Signed-off-by: Dave Marchevsky <davemarchevsky@xxxxxx>
---
This is a followup to a previous attempt to solve same problem in a
different way: "fuse: allow CAP_SYS_ADMIN in root userns to access
allow_other mount" [0].
v1 -> v2:
* Use module param instead of capability check
[0]: lore.kernel.org/linux-fsdevel/20211111221142.4096653-1-davemarchevsky@xxxxxx
fs/fuse/dir.c | 9 ++++++++-
1 file changed, 8 insertions(+), 1 deletion(-)
diff --git a/fs/fuse/dir.c b/fs/fuse/dir.c
index 9dfee44e97ad..3d593ae7dc66 100644
--- a/fs/fuse/dir.c
+++ b/fs/fuse/dir.c
@@ -11,6 +11,7 @@
#include <linux/pagemap.h>
#include <linux/file.h>
#include <linux/fs_context.h>
+#include <linux/moduleparam.h>
#include <linux/sched.h>
#include <linux/namei.h>
#include <linux/slab.h>
@@ -21,6 +22,12 @@
#include <linux/types.h>
#include <linux/kernel.h>
+static bool __read_mostly allow_other_parent_userns;
+module_param(allow_other_parent_userns, bool, 0644);
+MODULE_PARM_DESC(allow_other_parent_userns,
+ "Allow users not in mounting or descendant userns "
+ "to access FUSE with allow_other set");
The name of the parameter also suggests that access is granted to parent
userns tasks whereas the change seems to me to allows every task access
to that fuse filesystem independent of what userns they are in.
So even a task in a sibling userns could - probably with rather
elaborate mount propagation trickery - access that fuse filesystem.
AFaict, either the module parameter is misnamed or the patch doesn't
implement the behavior expressed in the name.

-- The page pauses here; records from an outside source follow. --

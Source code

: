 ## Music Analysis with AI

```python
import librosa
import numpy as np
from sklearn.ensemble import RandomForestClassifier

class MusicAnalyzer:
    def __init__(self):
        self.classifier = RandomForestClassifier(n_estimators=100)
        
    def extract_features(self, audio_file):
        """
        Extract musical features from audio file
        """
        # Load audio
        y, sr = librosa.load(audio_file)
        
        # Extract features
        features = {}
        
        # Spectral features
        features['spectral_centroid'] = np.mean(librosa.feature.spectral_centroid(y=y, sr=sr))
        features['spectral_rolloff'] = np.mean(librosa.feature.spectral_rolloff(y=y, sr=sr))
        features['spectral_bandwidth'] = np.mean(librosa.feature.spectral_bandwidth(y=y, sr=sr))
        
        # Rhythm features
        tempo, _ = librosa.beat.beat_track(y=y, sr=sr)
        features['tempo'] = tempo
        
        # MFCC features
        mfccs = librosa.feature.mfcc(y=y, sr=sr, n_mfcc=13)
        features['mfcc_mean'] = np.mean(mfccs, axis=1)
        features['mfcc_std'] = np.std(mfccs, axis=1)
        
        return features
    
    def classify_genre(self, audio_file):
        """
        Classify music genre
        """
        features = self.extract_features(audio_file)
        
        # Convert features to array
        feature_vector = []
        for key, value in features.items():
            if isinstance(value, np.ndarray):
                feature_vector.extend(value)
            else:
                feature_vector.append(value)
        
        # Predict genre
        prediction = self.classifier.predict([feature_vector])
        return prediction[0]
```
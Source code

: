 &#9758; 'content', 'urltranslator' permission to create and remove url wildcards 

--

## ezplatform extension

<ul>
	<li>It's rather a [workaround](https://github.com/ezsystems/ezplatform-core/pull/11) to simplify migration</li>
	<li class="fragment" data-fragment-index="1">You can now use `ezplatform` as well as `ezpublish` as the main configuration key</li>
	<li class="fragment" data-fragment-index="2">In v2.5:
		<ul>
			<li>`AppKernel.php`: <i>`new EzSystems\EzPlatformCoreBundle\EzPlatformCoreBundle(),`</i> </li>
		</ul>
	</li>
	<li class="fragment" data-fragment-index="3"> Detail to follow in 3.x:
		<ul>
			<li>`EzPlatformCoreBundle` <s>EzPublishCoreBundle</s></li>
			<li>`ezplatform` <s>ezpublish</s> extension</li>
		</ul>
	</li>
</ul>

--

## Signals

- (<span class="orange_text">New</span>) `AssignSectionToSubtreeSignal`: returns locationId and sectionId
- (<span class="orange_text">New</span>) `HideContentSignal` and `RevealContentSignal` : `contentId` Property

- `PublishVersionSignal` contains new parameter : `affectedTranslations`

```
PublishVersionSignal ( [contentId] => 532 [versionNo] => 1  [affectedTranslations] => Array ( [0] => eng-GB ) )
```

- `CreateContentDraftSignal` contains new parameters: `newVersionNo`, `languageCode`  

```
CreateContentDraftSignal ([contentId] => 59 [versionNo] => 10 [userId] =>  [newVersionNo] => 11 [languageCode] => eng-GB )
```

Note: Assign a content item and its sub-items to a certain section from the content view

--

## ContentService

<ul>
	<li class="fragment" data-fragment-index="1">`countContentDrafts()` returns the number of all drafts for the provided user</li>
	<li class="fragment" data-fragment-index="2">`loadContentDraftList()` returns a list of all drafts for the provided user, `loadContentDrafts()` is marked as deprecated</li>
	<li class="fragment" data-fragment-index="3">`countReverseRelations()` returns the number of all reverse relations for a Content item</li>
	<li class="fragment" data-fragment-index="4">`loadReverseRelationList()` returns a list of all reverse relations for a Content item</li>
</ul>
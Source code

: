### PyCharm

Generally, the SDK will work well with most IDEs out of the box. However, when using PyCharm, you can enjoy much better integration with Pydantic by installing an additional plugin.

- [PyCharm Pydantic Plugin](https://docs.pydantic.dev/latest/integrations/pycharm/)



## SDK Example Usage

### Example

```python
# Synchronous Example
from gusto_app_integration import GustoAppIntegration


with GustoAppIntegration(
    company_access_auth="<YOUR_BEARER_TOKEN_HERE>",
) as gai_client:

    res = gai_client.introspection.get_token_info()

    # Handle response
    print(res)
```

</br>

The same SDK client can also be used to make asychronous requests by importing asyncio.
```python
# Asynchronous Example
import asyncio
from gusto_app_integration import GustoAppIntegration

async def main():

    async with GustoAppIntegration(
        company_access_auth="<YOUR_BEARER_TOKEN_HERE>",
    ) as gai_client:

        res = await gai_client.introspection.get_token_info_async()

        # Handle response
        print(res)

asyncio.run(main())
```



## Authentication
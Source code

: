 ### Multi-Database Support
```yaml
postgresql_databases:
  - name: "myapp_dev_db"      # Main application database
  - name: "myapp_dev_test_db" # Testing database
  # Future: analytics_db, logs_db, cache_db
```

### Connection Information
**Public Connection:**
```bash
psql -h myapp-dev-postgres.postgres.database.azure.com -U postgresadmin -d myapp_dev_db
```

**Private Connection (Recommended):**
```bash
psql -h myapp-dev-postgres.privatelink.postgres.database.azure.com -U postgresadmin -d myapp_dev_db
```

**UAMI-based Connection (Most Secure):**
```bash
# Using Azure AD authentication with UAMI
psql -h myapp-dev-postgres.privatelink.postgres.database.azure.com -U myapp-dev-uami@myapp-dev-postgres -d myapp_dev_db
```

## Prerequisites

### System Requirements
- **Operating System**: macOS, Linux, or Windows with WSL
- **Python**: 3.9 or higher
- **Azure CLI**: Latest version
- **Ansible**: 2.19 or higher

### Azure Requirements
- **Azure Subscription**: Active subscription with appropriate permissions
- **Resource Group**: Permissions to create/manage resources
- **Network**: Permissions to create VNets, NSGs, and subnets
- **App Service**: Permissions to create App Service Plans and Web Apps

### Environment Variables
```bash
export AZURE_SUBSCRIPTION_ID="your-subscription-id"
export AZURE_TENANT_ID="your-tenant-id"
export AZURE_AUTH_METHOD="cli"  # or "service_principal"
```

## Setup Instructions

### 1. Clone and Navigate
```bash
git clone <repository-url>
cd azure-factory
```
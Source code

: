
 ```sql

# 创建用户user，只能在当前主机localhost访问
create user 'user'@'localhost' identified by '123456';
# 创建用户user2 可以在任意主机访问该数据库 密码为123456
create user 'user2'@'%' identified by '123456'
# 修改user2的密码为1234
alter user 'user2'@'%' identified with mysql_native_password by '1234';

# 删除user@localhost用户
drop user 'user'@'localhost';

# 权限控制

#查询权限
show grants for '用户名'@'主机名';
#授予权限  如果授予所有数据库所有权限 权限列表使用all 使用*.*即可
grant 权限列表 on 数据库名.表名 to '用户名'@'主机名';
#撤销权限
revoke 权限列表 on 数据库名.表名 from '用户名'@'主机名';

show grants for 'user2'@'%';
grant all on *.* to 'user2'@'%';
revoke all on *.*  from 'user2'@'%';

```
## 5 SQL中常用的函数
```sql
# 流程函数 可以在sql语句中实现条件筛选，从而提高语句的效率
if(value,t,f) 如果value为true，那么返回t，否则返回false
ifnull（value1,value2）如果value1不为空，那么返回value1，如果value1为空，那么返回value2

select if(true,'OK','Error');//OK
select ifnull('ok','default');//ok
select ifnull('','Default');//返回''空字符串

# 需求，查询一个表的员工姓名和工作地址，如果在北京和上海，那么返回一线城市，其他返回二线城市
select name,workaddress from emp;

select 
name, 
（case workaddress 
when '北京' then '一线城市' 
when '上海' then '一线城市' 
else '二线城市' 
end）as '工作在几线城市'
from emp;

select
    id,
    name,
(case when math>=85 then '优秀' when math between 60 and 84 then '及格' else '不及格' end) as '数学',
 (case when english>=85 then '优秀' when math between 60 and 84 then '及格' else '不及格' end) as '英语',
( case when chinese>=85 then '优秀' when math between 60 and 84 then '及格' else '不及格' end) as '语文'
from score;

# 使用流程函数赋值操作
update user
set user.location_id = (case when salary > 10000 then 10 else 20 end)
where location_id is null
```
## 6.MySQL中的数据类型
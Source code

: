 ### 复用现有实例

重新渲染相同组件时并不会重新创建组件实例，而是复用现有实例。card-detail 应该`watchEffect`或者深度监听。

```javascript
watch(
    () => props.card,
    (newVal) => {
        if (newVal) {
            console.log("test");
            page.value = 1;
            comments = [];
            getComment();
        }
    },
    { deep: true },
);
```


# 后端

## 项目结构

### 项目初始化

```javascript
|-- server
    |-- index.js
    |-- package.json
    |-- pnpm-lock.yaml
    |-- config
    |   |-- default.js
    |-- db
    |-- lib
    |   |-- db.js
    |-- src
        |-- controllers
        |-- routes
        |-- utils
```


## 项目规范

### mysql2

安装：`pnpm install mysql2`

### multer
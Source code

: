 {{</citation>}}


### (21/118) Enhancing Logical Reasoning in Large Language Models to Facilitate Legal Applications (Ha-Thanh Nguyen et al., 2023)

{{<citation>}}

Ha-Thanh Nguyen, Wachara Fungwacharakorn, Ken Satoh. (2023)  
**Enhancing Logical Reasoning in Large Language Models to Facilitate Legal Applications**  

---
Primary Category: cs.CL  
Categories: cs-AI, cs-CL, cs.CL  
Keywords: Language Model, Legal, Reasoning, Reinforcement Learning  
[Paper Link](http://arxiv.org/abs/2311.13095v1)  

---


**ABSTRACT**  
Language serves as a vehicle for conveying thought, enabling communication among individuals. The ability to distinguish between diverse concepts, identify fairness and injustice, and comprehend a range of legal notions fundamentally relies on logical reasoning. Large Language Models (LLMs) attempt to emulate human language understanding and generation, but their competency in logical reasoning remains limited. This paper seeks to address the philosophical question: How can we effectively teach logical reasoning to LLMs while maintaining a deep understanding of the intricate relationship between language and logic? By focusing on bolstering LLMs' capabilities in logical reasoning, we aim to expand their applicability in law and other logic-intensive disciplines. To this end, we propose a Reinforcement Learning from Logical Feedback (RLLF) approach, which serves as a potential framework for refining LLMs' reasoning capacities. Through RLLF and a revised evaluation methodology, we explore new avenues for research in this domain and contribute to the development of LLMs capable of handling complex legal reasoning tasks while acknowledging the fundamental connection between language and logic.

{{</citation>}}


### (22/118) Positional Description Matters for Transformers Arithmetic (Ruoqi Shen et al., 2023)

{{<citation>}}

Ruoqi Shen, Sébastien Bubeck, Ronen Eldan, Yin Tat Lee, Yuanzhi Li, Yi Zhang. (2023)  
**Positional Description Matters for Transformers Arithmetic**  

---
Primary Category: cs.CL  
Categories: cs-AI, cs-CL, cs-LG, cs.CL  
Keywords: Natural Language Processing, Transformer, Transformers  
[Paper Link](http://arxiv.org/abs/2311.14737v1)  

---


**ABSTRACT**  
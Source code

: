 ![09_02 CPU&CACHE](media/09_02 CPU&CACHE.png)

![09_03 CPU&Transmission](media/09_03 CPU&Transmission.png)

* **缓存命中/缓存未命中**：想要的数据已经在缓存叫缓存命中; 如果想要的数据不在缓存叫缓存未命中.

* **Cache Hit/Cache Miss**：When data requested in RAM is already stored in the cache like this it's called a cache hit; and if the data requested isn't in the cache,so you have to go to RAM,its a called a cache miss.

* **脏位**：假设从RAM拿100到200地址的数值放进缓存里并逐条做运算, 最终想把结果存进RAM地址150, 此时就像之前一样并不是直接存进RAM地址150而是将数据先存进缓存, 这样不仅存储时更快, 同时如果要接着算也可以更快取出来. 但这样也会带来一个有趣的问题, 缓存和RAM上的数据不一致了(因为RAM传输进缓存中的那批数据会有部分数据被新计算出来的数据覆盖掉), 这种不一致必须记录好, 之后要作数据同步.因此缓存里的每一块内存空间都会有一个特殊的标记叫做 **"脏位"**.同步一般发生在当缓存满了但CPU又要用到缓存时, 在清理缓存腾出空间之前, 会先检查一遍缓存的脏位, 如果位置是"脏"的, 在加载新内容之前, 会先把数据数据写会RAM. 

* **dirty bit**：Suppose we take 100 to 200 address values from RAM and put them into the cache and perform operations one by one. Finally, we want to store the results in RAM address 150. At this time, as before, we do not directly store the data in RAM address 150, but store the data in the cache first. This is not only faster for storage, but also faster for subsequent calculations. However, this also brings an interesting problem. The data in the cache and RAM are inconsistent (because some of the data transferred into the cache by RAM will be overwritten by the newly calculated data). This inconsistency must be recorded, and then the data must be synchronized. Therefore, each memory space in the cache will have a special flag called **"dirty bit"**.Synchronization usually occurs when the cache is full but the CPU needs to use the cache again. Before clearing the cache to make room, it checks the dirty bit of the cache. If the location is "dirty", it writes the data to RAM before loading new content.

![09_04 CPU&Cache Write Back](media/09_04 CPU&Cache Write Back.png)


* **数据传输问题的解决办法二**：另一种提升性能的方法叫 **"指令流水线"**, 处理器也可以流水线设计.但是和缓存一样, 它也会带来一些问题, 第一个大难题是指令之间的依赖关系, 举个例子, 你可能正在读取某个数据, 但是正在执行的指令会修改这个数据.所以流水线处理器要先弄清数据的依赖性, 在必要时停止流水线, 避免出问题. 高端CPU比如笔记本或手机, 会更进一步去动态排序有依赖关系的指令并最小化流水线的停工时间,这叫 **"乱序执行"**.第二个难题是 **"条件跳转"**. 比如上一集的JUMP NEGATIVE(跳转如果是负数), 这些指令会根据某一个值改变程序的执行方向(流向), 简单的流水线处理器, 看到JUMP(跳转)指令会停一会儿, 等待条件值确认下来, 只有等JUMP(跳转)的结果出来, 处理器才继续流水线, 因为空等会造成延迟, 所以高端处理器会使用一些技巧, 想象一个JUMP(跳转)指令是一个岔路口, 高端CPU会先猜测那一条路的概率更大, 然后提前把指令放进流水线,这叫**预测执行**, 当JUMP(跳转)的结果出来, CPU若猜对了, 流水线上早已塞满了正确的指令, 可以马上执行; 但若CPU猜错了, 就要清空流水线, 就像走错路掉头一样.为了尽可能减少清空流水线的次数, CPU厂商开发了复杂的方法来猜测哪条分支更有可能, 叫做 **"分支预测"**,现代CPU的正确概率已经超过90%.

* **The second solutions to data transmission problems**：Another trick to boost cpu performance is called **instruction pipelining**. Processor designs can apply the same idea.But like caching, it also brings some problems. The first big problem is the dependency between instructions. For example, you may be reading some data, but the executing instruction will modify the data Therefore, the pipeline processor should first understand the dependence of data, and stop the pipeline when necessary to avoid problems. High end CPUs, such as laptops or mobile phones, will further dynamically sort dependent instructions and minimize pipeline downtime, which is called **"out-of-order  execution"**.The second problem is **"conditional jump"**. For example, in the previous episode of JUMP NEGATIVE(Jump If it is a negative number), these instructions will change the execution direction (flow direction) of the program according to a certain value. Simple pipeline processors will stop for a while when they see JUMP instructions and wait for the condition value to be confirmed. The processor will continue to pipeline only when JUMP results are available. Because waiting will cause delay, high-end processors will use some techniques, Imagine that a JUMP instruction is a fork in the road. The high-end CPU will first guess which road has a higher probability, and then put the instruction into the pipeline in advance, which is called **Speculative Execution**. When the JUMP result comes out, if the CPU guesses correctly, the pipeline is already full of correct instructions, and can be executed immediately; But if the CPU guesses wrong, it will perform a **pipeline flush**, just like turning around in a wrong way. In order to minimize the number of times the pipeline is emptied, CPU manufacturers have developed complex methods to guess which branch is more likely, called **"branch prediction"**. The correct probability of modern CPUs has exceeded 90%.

The original patch restricted access to a CAP_SYS_ADMIN capable task.
Did we agree that it was a good idea to weaken it to all tasks?
Shouldn't we still just restrict this to CAP_SYS_ADMIN capable tasks in
the initial userns?
I think it's fine to allow for CAP_SYS_ADMIN only, but can we then
ignore the allow_other mount option in such case? The idea is that
CAP_SYS_ADMIN allows you to read FUSE-backed contents no matter what, so
user not mounting with allow_other preventing root from reading contents
defeats the purpose at least partially.
+
static void fuse_advise_use_readdirplus(struct inode *dir)
{
struct fuse_inode *fi = get_fuse_inode(dir);
@@ -1230,7 +1237,7 @@ int fuse_allow_current_process(struct fuse_conn *fc)
const struct cred *cred;
if (fc->allow_other)
- return current_in_userns(fc->user_ns);
+ return current_in_userns(fc->user_ns) || allow_other_parent_userns;
cred = current_cred();
if (uid_eq(cred->euid, fc->user_id) &&
--
2.30.2